EXERCISE GOAL.
Leave out the pictures, then output the lines of the records below from the first through the one containing "- author_created_utc_max_parent: the".

--- START ---

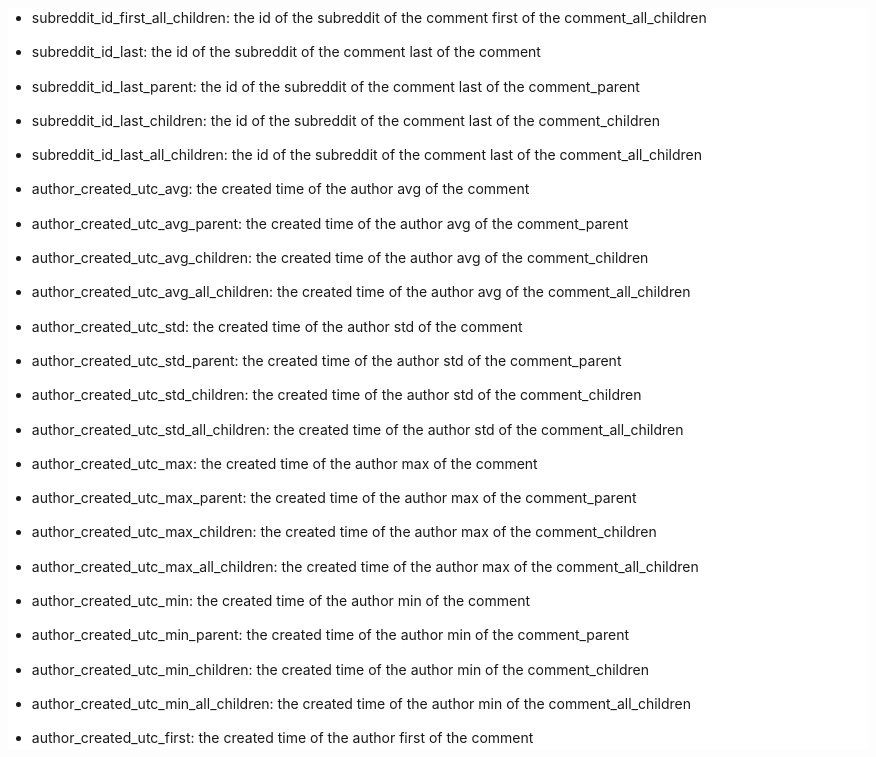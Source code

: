 - subreddit_id_first_all_children: the id of the subreddit of the comment first of the comment_all_children


- subreddit_id_last: the id of the subreddit of the comment last of the comment


- subreddit_id_last_parent: the id of the subreddit of the comment last of the comment_parent


- subreddit_id_last_children: the id of the subreddit of the comment last of the comment_children


- subreddit_id_last_all_children: the id of the subreddit of the comment last of the comment_all_children


- author_created_utc_avg: the created time of the author avg of the comment


- author_created_utc_avg_parent: the created time of the author avg of the comment_parent


- author_created_utc_avg_children: the created time of the author avg of the comment_children


- author_created_utc_avg_all_children: the created time of the author avg of the comment_all_children


- author_created_utc_std: the created time of the author std of the comment


- author_created_utc_std_parent: the created time of the author std of the comment_parent


- author_created_utc_std_children: the created time of the author std of the comment_children


- author_created_utc_std_all_children: the created time of the author std of the comment_all_children


- author_created_utc_max: the created time of the author max of the comment


- author_created_utc_max_parent: the created time of the author max of the comment_parent


- author_created_utc_max_children: the created time of the author max of the comment_children


- author_created_utc_max_all_children: the created time of the author max of the comment_all_children


- author_created_utc_min: the created time of the author min of the comment


- author_created_utc_min_parent: the created time of the author min of the comment_parent


- author_created_utc_min_children: the created time of the author min of the comment_children


- author_created_utc_min_all_children: the created time of the author min of the comment_all_children


- author_created_utc_first: the created time of the author first of the comment
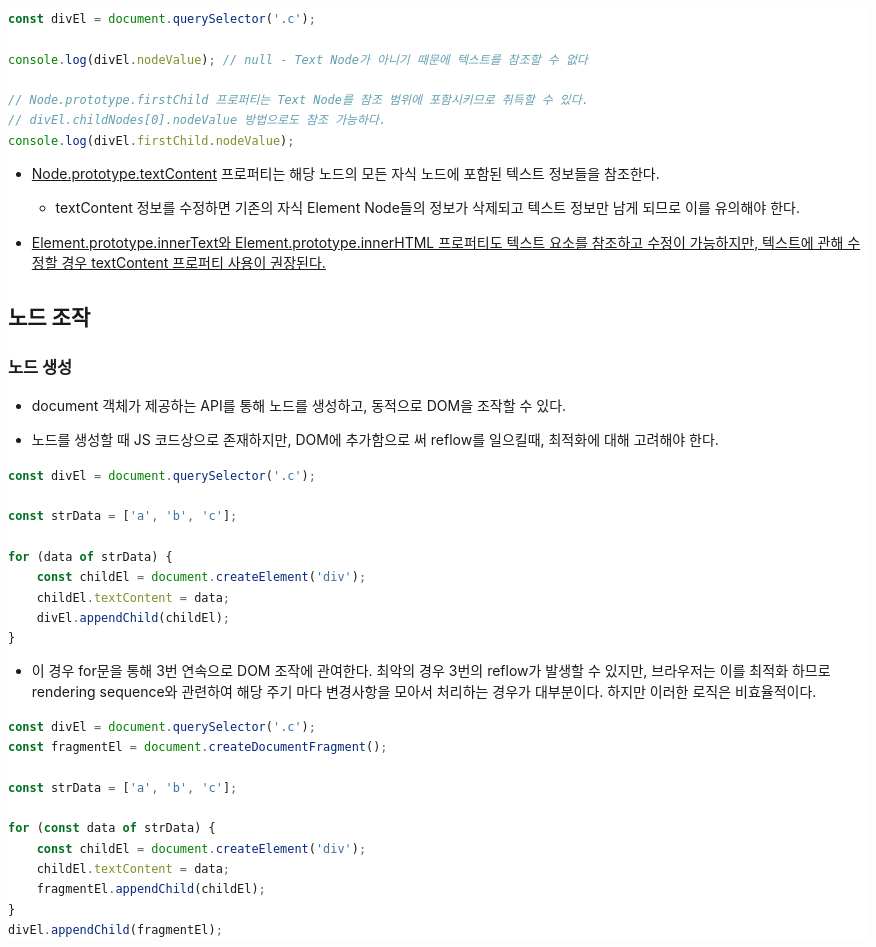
 ```js
const divEl = document.querySelector('.c');

console.log(divEl.nodeValue); // null - Text Node가 아니기 때문에 텍스트를 참조할 수 없다

// Node.prototype.firstChild 프로퍼티는 Text Node를 참조 범위에 포함시키므로 취득할 수 있다.
// divEl.childNodes[0].nodeValue 방법으로도 참조 가능하다.
console.log(divEl.firstChild.nodeValue);
```

- [Node.prototype.textContent](https://developer.mozilla.org/en-US/docs/Web/API/Node/textContent) 프로퍼티는 해당 노드의 모든 자식 노드에 포함된 텍스트 정보들을 참조한다.

  - textContent 정보를 수정하면 기존의 자식 Element Node들의 정보가 삭제되고 텍스트 정보만 남게 되므로 이를 유의해야 한다.

- [Element.prototype.innerText와 Element.prototype.innerHTML 프로퍼티도 텍스트 요소를 참조하고 수정이 가능하지만, 텍스트에 관해 수정할 경우 textContent 프로퍼티 사용이 권장된다.](../projects/apple-ipad/README.md#innerhtml)

## 노드 조작

### 노드 생성

- document 객체가 제공하는 API를 통해 노드를 생성하고, 동적으로 DOM을 조작할 수 있다.

- 노드를 생성할 때 JS 코드상으로 존재하지만, DOM에 추가함으로 써 reflow를 일으킬때, 최적화에 대해 고려해야 한다.

```js
const divEl = document.querySelector('.c');

const strData = ['a', 'b', 'c'];

for (data of strData) {
	const childEl = document.createElement('div');
	childEl.textContent = data;
	divEl.appendChild(childEl);
}
```

- 이 경우 for문을 통해 3번 연속으로 DOM 조작에 관여한다. 최악의 경우 3번의 reflow가 발생할 수 있지만, 브라우저는 이를 최적화 하므로 rendering sequence와 관련하여 해당 주기 마다 변경사항을 모아서 처리하는 경우가 대부분이다. 하지만 이러한 로직은 비효율적이다.

```js
const divEl = document.querySelector('.c');
const fragmentEl = document.createDocumentFragment();

const strData = ['a', 'b', 'c'];

for (const data of strData) {
	const childEl = document.createElement('div');
	childEl.textContent = data;
	fragmentEl.appendChild(childEl);
}
divEl.appendChild(fragmentEl);
```
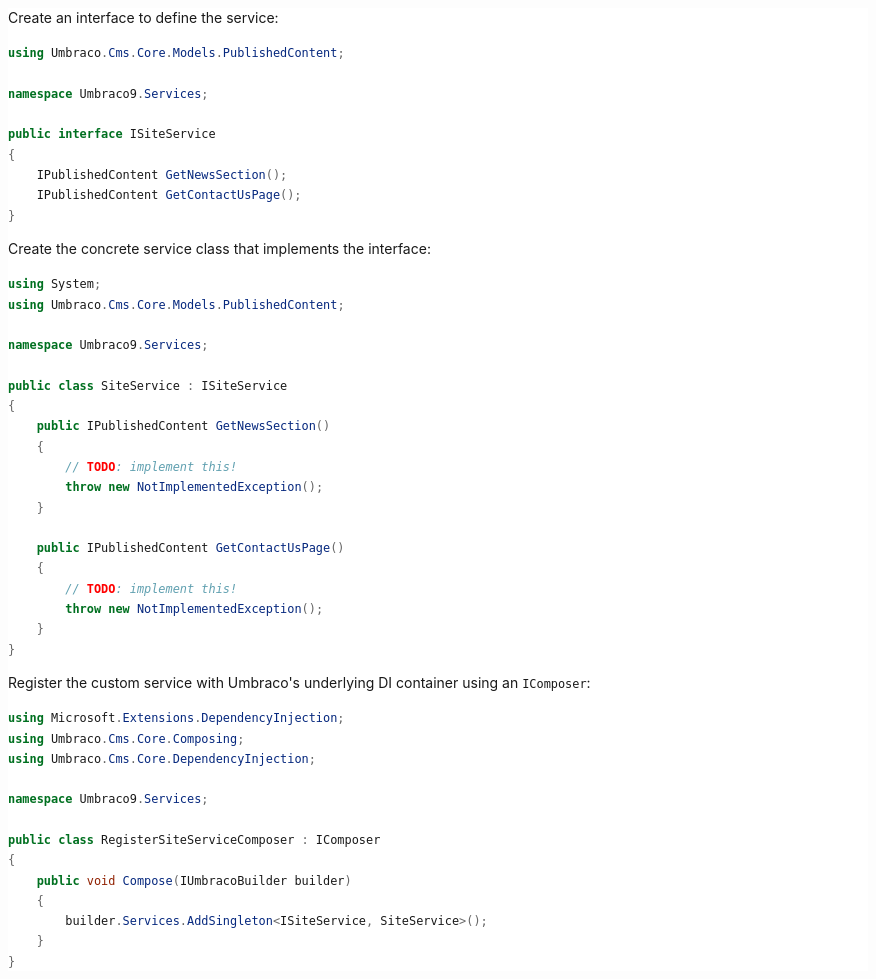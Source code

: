 Create an interface to define the service:

```csharp
using Umbraco.Cms.Core.Models.PublishedContent;

namespace Umbraco9.Services;

public interface ISiteService
{
    IPublishedContent GetNewsSection();
    IPublishedContent GetContactUsPage();
}
```

Create the concrete service class that implements the interface:

```csharp
using System;
using Umbraco.Cms.Core.Models.PublishedContent;

namespace Umbraco9.Services;

public class SiteService : ISiteService
{
    public IPublishedContent GetNewsSection()
    {
        // TODO: implement this!
        throw new NotImplementedException();
    }

    public IPublishedContent GetContactUsPage()
    {
        // TODO: implement this!
        throw new NotImplementedException();
    }
}
```

Register the custom service with Umbraco's underlying DI container using an `IComposer`:

```csharp
using Microsoft.Extensions.DependencyInjection;
using Umbraco.Cms.Core.Composing;
using Umbraco.Cms.Core.DependencyInjection;

namespace Umbraco9.Services;

public class RegisterSiteServiceComposer : IComposer
{
    public void Compose(IUmbracoBuilder builder)
    {
        builder.Services.AddSingleton<ISiteService, SiteService>();
    }
}
```
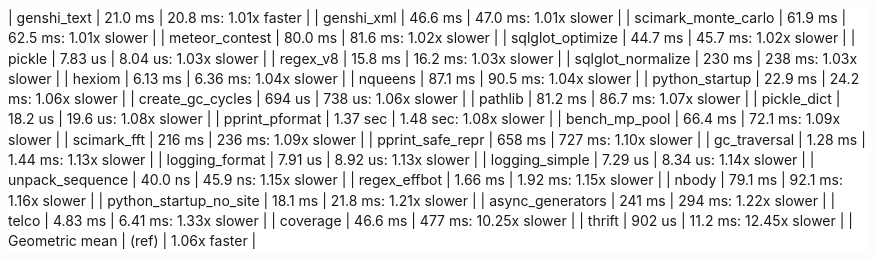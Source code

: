 | genshi_text              | 21.0 ms                                                         | 20.8 ms: 1.01x faster                                                         |
| genshi_xml               | 46.6 ms                                                         | 47.0 ms: 1.01x slower                                                         |
| scimark_monte_carlo      | 61.9 ms                                                         | 62.5 ms: 1.01x slower                                                         |
| meteor_contest           | 80.0 ms                                                         | 81.6 ms: 1.02x slower                                                         |
| sqlglot_optimize         | 44.7 ms                                                         | 45.7 ms: 1.02x slower                                                         |
| pickle                   | 7.83 us                                                         | 8.04 us: 1.03x slower                                                         |
| regex_v8                 | 15.8 ms                                                         | 16.2 ms: 1.03x slower                                                         |
| sqlglot_normalize        | 230 ms                                                          | 238 ms: 1.03x slower                                                          |
| hexiom                   | 6.13 ms                                                         | 6.36 ms: 1.04x slower                                                         |
| nqueens                  | 87.1 ms                                                         | 90.5 ms: 1.04x slower                                                         |
| python_startup           | 22.9 ms                                                         | 24.2 ms: 1.06x slower                                                         |
| create_gc_cycles         | 694 us                                                          | 738 us: 1.06x slower                                                          |
| pathlib                  | 81.2 ms                                                         | 86.7 ms: 1.07x slower                                                         |
| pickle_dict              | 18.2 us                                                         | 19.6 us: 1.08x slower                                                         |
| pprint_pformat           | 1.37 sec                                                        | 1.48 sec: 1.08x slower                                                        |
| bench_mp_pool            | 66.4 ms                                                         | 72.1 ms: 1.09x slower                                                         |
| scimark_fft              | 216 ms                                                          | 236 ms: 1.09x slower                                                          |
| pprint_safe_repr         | 658 ms                                                          | 727 ms: 1.10x slower                                                          |
| gc_traversal             | 1.28 ms                                                         | 1.44 ms: 1.13x slower                                                         |
| logging_format           | 7.91 us                                                         | 8.92 us: 1.13x slower                                                         |
| logging_simple           | 7.29 us                                                         | 8.34 us: 1.14x slower                                                         |
| unpack_sequence          | 40.0 ns                                                         | 45.9 ns: 1.15x slower                                                         |
| regex_effbot             | 1.66 ms                                                         | 1.92 ms: 1.15x slower                                                         |
| nbody                    | 79.1 ms                                                         | 92.1 ms: 1.16x slower                                                         |
| python_startup_no_site   | 18.1 ms                                                         | 21.8 ms: 1.21x slower                                                         |
| async_generators         | 241 ms                                                          | 294 ms: 1.22x slower                                                          |
| telco                    | 4.83 ms                                                         | 6.41 ms: 1.33x slower                                                         |
| coverage                 | 46.6 ms                                                         | 477 ms: 10.25x slower                                                         |
| thrift                   | 902 us                                                          | 11.2 ms: 12.45x slower                                                        |
| Geometric mean           | (ref)                                                           | 1.06x faster                                                                  |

--- END ---

TASK RESULT.
Source code

: - subreddit_id_first_all_children: the id of the subreddit of the comment first of the comment_all_children


- subreddit_id_last: the id of the subreddit of the comment last of the comment


- subreddit_id_last_parent: the id of the subreddit of the comment last of the comment_parent


- subreddit_id_last_children: the id of the subreddit of the comment last of the comment_children


- subreddit_id_last_all_children: the id of the subreddit of the comment last of the comment_all_children


- author_created_utc_avg: the created time of the author avg of the comment


- author_created_utc_avg_parent: the created time of the author avg of the comment_parent


- author_created_utc_avg_children: the created time of the author avg of the comment_children


- author_created_utc_avg_all_children: the created time of the author avg of the comment_all_children


- author_created_utc_std: the created time of the author std of the comment


- author_created_utc_std_parent: the created time of the author std of the comment_parent


- author_created_utc_std_children: the created time of the author std of the comment_children


- author_created_utc_std_all_children: the created time of the author std of the comment_all_children


- author_created_utc_max: the created time of the author max of the comment


- author_created_utc_max_parent: the created time of the author max of the comment_parent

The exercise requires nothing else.